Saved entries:
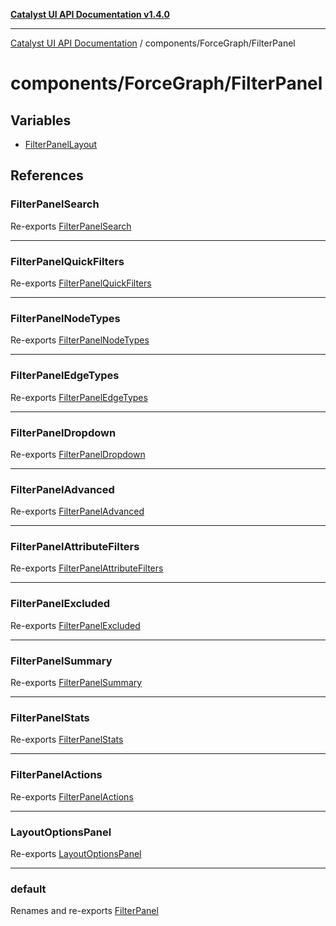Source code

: [**Catalyst UI API Documentation v1.4.0**](../../../README.md)

---

[Catalyst UI API Documentation](../../../README.md) / components/ForceGraph/FilterPanel

# components/ForceGraph/FilterPanel

## Variables

- [FilterPanelLayout](variables/FilterPanelLayout.md)

## References

### FilterPanelSearch

Re-exports [FilterPanelSearch](FilterPanelSearch/variables/FilterPanelSearch.md)

---

### FilterPanelQuickFilters

Re-exports [FilterPanelQuickFilters](FilterPanelQuickFilters/variables/FilterPanelQuickFilters.md)

---

### FilterPanelNodeTypes

Re-exports [FilterPanelNodeTypes](FilterPanelNodeTypes/variables/FilterPanelNodeTypes.md)

---

### FilterPanelEdgeTypes

Re-exports [FilterPanelEdgeTypes](FilterPanelEdgeTypes/variables/FilterPanelEdgeTypes.md)

---

### FilterPanelDropdown

Re-exports [FilterPanelDropdown](FilterPanelDropdown/variables/FilterPanelDropdown.md)

---

### FilterPanelAdvanced

Re-exports [FilterPanelAdvanced](FilterPanelAdvanced/variables/FilterPanelAdvanced.md)

---

### FilterPanelAttributeFilters

Re-exports [FilterPanelAttributeFilters](FilterPanelAttributeFilters/variables/FilterPanelAttributeFilters.md)

---

### FilterPanelExcluded

Re-exports [FilterPanelExcluded](FilterPanelExcluded/variables/FilterPanelExcluded.md)

---

### FilterPanelSummary

Re-exports [FilterPanelSummary](FilterPanelSummary/variables/FilterPanelSummary.md)

---

### FilterPanelStats

Re-exports [FilterPanelStats](FilterPanelStats/variables/FilterPanelStats.md)

---

### FilterPanelActions

Re-exports [FilterPanelActions](FilterPanelActions/variables/FilterPanelActions.md)

---

### LayoutOptionsPanel

Re-exports [LayoutOptionsPanel](LayoutOptionsPanel/variables/LayoutOptionsPanel.md)

---

### default

Renames and re-exports [FilterPanel](../variables/FilterPanel.md)
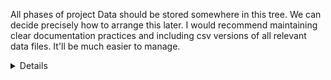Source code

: All phases of project Data should be stored somewhere in this tree. We can decide precisely how to arrange this later.
I would recommend maintaining clear documentation practices and including csv versions of all relevant data files. It'll
be much easier to manage.

<details>
<p> Tags you're it. </p>
</details>
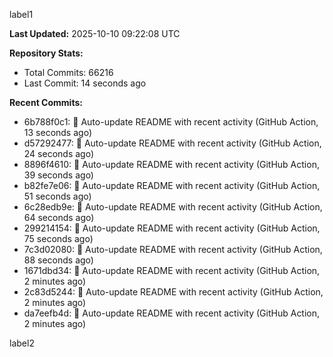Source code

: 
label1 
<!-- ACTIVITY_START -->
**Last Updated:** 2025-10-10 09:22:08 UTC

**Repository Stats:**
- Total Commits: 66216
- Last Commit: 14 seconds ago

**Recent Commits:**
- 6b788f0c1: 🤖 Auto-update README with recent activity (GitHub Action, 13 seconds ago)
- d57292477: 🤖 Auto-update README with recent activity (GitHub Action, 24 seconds ago)
- 8896f4610: 🤖 Auto-update README with recent activity (GitHub Action, 39 seconds ago)
- b82fe7e06: 🤖 Auto-update README with recent activity (GitHub Action, 51 seconds ago)
- 6c28edb9e: 🤖 Auto-update README with recent activity (GitHub Action, 64 seconds ago)
- 299214154: 🤖 Auto-update README with recent activity (GitHub Action, 75 seconds ago)
- 7c3d02080: 🤖 Auto-update README with recent activity (GitHub Action, 88 seconds ago)
- 1671dbd34: 🤖 Auto-update README with recent activity (GitHub Action, 2 minutes ago)
- 2c83d5244: 🤖 Auto-update README with recent activity (GitHub Action, 2 minutes ago)
- da7eefb4d: 🤖 Auto-update README with recent activity (GitHub Action, 2 minutes ago)
<!-- ACTIVITY_END -->

label2
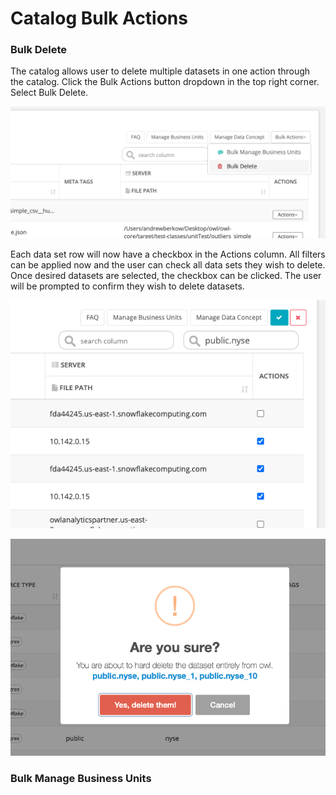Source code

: # Catalog Bulk Actions

### Bulk Delete

The catalog allows user to delete multiple datasets in one action through the catalog. Click the Bulk Actions button dropdown in the top right corner. Select Bulk Delete.

![](../.gitbook/assets/screen-shot-2021-04-13-at-4.23.32-pm.png)

Each data set row will now have a checkbox in the Actions column. All filters can be applied now and the user can check all data sets they wish to delete. Once desired datasets are selected, the checkbox can be clicked. The user will be prompted to confirm they wish to delete datasets.

![](../.gitbook/assets/screen-shot-2021-04-13-at-4.30.29-pm.png)

![](../.gitbook/assets/screen-shot-2021-04-13-at-4.30.36-pm.png)

### Bulk Manage Business Units

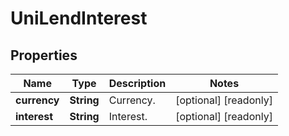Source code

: 
# UniLendInterest

## Properties

Name | Type | Description | Notes
------------ | ------------- | ------------- | -------------
**currency** | **String** | Currency. |  [optional] [readonly]
**interest** | **String** | Interest. |  [optional] [readonly]

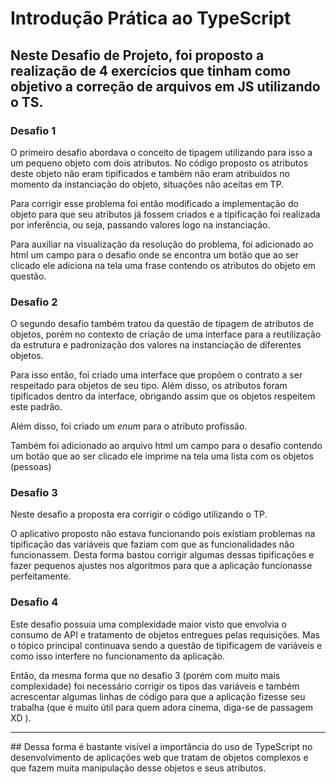# Introdução Prática ao TypeScript
## Neste Desafio de Projeto, foi proposto a realização de 4 exercícios que tinham como objetivo a correção de arquivos em JS utilizando o TS.

### Desafio 1

O primeiro desafio abordava o conceito de tipagem utilizando para isso a um pequeno objeto com dois atributos.
No código proposto os atributos deste objeto não eram tipificados e também não eram atribuídos no momento da instanciação do objeto, situações não aceitas em TP.


Para corrigir esse problema foi então modificado a implementação do objeto para que seu atributos já fossem criados e a tipificação foi realizada por inferência, ou seja, passando valores logo na instanciação.


Para auxiliar na visualização da resolução do problema, foi adicionado ao html um campo para o desafio onde se encontra um botão que ao ser clicado ele adiciona na tela uma frase contendo os atributos do objeto em questão.

### Desafio 2

O segundo desafio também tratou da questão de tipagem de atributos de objetos, porém no contexto de criação de uma interface para a reutilização da estrutura e padronização dos valores na instanciação de diferentes objetos.


Para isso então, foi criado uma interface que propõem o contrato a ser respeitado para objetos de seu tipo. Além disso, os atributos foram tipificados dentro da interface, obrigando assim que os objetos respeitem este padrão.


Além disso, foi criado um *enum* para o atributo profissão.


Também foi adicionado ao arquivo html um campo para o desafio contendo um botão que ao ser clicado ele imprime na tela uma lista com os objetos (pessoas)

### Desafio 3

Neste desafio a proposta era corrigir o código utilizando o TP.

O aplicativo proposto não estava funcionando pois existiam problemas na tipificação das variáveis que faziam com que as funcionalidades não funcionassem.
Desta forma bastou corrigir algumas dessas tipificações e fazer pequenos ajustes nos algoritmos para que a aplicação funcionasse perfeitamente.


### Desafio 4

Este desafio possuia uma complexidade maior visto que envolvia o consumo de API e tratamento de objetos entregues pelas requisições.
Mas o tópico principal continuava sendo a questão de tipificagem de variáveis e como isso interfere no funcionamento da aplicação.

Então, da mesma forma que no desafio 3 (porém com muito mais complexidade) foi necessário corrigir os tipos das variáveis e também acrescentar algumas linhas de código para que a aplicação fizesse seu trabalha (que é muito útil para quem adora cinema, diga-se de passagem XD ).

<hr>
## Dessa forma é bastante visível a importância do uso de TypeScript no desenvolvimento de aplicações web que tratam de objetos complexos e que fazem muita manipulação desse objetos e seus atributos.
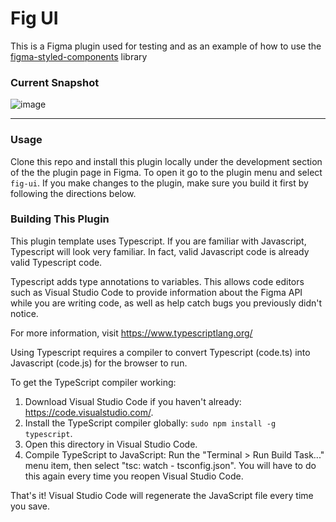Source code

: # Fig UI

This is a Figma plugin used for testing and as an example of how to use the [figma-styled-components](https://github.com/jhardy/figma-styled-components) library

### Current Snapshot

![image](https://user-images.githubusercontent.com/170681/63664207-7c7cc500-c77a-11e9-8129-50fa276abc2f.png)


---

### Usage 

Clone this repo and install this plugin locally under the development section of the the plugin page in Figma. To open it go to the plugin menu and select `fig-ui`. If you make changes to the plugin, make sure you build it first by following the directions below.

### Building This Plugin

This plugin template uses Typescript. If you are familiar with Javascript, Typescript will
look very familiar. In fact, valid Javascript code is already valid Typescript code.

Typescript adds type annotations to variables. This allows code editors such as Visual Studio Code
to provide information about the Figma API while you are writing code, as well as help catch bugs
you previously didn't notice.

For more information, visit https://www.typescriptlang.org/

Using Typescript requires a compiler to convert Typescript (code.ts) into Javascript (code.js)
for the browser to run.

To get the TypeScript compiler working:

1. Download Visual Studio Code if you haven't already: https://code.visualstudio.com/.
2. Install the TypeScript compiler globally: `sudo npm install -g typescript`.
3. Open this directory in Visual Studio Code.
4. Compile TypeScript to JavaScript: Run the "Terminal > Run Build Task..." menu item,
    then select "tsc: watch - tsconfig.json". You will have to do this again every time
    you reopen Visual Studio Code.

That's it! Visual Studio Code will regenerate the JavaScript file every time you save.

**Try it**
Without the pictures, give again exactly the lines above starting at the line containing "<!-- ACTIVITY_END -->" and ending at the line containing "O segundo desafio".

**Result**
<!-- ACTIVITY_END -->

label2
Source code

: # Catalog Bulk Actions

### Bulk Delete

The catalog allows user to delete multiple datasets in one action through the catalog. Click the Bulk Actions button dropdown in the top right corner. Select Bulk Delete.

![](../.gitbook/assets/screen-shot-2021-04-13-at-4.23.32-pm.png)

Each data set row will now have a checkbox in the Actions column. All filters can be applied now and the user can check all data sets they wish to delete. Once desired datasets are selected, the checkbox can be clicked. The user will be prompted to confirm they wish to delete datasets.

![](../.gitbook/assets/screen-shot-2021-04-13-at-4.30.29-pm.png)

![](../.gitbook/assets/screen-shot-2021-04-13-at-4.30.36-pm.png)

### Bulk Manage Business Units

Source code

: 
# UniLendInterest

## Properties

Name | Type | Description | Notes
------------ | ------------- | ------------- | -------------
**currency** | **String** | Currency. |  [optional] [readonly]
**interest** | **String** | Interest. |  [optional] [readonly]

# Introdução Prática ao TypeScript
## Neste Desafio de Projeto, foi proposto a realização de 4 exercícios que tinham como objetivo a correção de arquivos em JS utilizando o TS.

### Desafio 1

O primeiro desafio abordava o conceito de tipagem utilizando para isso a um pequeno objeto com dois atributos.
No código proposto os atributos deste objeto não eram tipificados e também não eram atribuídos no momento da instanciação do objeto, situações não aceitas em TP.


Para corrigir esse problema foi então modificado a implementação do objeto para que seu atributos já fossem criados e a tipificação foi realizada por inferência, ou seja, passando valores logo na instanciação.


Para auxiliar na visualização da resolução do problema, foi adicionado ao html um campo para o desafio onde se encontra um botão que ao ser clicado ele adiciona na tela uma frase contendo os atributos do objeto em questão.

### Desafio 2

O segundo desafio também tratou da questão de tipagem de atributos de objetos, porém no contexto de criação de uma interface para a reutilização da estrutura e padronização dos valores na instanciação de diferentes objetos.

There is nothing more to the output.